## WORK TO COMPLETE
Repeat each entry as written, dropping any picture you find.
DATA RECORDS below:
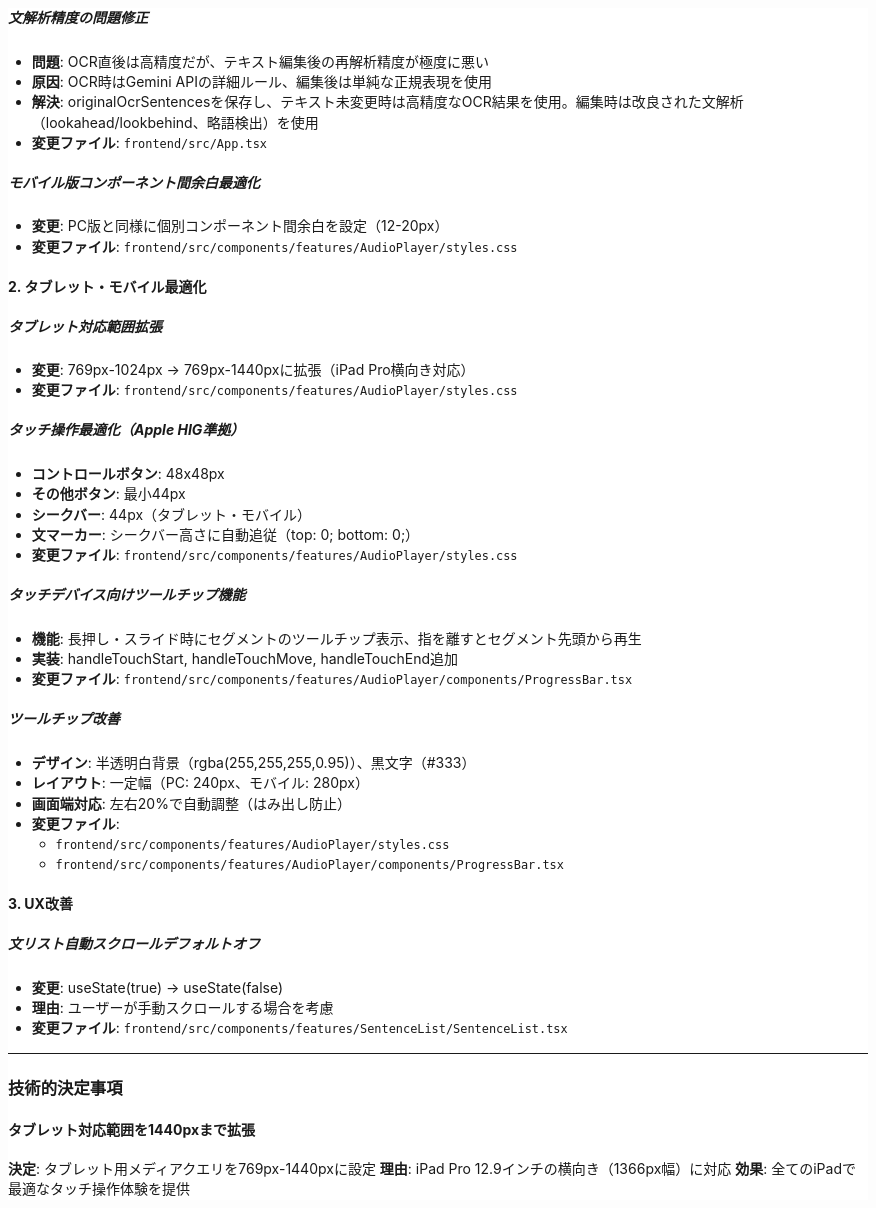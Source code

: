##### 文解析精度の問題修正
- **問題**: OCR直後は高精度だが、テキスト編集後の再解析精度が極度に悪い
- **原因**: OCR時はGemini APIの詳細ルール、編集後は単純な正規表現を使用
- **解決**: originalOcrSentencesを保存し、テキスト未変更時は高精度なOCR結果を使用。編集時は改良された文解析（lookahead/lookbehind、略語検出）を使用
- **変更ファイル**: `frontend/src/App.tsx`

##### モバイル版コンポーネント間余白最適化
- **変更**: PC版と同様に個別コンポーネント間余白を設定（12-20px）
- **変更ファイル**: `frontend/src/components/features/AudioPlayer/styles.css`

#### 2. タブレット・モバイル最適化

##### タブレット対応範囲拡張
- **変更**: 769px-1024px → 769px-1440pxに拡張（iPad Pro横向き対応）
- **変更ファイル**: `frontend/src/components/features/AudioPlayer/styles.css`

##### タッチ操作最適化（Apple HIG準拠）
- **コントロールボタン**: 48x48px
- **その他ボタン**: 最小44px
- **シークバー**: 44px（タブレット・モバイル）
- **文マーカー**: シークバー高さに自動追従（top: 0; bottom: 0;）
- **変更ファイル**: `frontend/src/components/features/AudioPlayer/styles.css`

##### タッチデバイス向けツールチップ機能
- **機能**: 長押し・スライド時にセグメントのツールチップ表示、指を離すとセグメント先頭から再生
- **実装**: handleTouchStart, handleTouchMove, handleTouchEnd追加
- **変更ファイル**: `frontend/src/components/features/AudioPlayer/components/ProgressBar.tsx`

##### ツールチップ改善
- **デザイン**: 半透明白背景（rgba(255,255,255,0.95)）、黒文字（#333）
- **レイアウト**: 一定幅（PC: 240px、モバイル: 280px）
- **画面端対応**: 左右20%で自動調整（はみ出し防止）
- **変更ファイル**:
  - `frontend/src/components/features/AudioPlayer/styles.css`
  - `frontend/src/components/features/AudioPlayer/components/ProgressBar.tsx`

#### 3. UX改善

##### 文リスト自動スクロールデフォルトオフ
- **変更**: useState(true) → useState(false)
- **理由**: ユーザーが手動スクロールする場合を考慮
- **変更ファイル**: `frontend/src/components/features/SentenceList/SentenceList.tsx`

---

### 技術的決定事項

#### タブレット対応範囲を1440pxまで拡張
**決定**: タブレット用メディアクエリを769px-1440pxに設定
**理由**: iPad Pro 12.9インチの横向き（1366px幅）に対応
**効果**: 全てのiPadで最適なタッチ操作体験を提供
End of DATA RECORDS.
## YOUR SOLUTION
Source code

:##### 文解析精度の問題修正
- **問題**: OCR直後は高精度だが、テキスト編集後の再解析精度が極度に悪い
- **原因**: OCR時はGemini APIの詳細ルール、編集後は単純な正規表現を使用
- **解決**: originalOcrSentencesを保存し、テキスト未変更時は高精度なOCR結果を使用。編集時は改良された文解析（lookahead/lookbehind、略語検出）を使用
- **変更ファイル**: `frontend/src/App.tsx`

##### モバイル版コンポーネント間余白最適化
- **変更**: PC版と同様に個別コンポーネント間余白を設定（12-20px）
- **変更ファイル**: `frontend/src/components/features/AudioPlayer/styles.css`

#### 2. タブレット・モバイル最適化

##### タブレット対応範囲拡張
- **変更**: 769px-1024px → 769px-1440pxに拡張（iPad Pro横向き対応）
- **変更ファイル**: `frontend/src/components/features/AudioPlayer/styles.css`

##### タッチ操作最適化（Apple HIG準拠）
- **コントロールボタン**: 48x48px
- **その他ボタン**: 最小44px
- **シークバー**: 44px（タブレット・モバイル）
- **文マーカー**: シークバー高さに自動追従（top: 0; bottom: 0;）
- **変更ファイル**: `frontend/src/components/features/AudioPlayer/styles.css`

##### タッチデバイス向けツールチップ機能
- **機能**: 長押し・スライド時にセグメントのツールチップ表示、指を離すとセグメント先頭から再生
- **実装**: handleTouchStart, handleTouchMove, handleTouchEnd追加
- **変更ファイル**: `frontend/src/components/features/AudioPlayer/components/ProgressBar.tsx`

##### ツールチップ改善
- **デザイン**: 半透明白背景（rgba(255,255,255,0.95)）、黒文字（#333）
- **レイアウト**: 一定幅（PC: 240px、モバイル: 280px）
- **画面端対応**: 左右20%で自動調整（はみ出し防止）
- **変更ファイル**:
  - `frontend/src/components/features/AudioPlayer/styles.css`
  - `frontend/src/components/features/AudioPlayer/components/ProgressBar.tsx`

#### 3. UX改善

##### 文リスト自動スクロールデフォルトオフ
- **変更**: useState(true) → useState(false)
- **理由**: ユーザーが手動スクロールする場合を考慮
- **変更ファイル**: `frontend/src/components/features/SentenceList/SentenceList.tsx`

---

### 技術的決定事項

#### タブレット対応範囲を1440pxまで拡張
**決定**: タブレット用メディアクエリを769px-1440pxに設定
**理由**: iPad Pro 12.9インチの横向き（1366px幅）に対応
**効果**: 全てのiPadで最適なタッチ操作体験を提供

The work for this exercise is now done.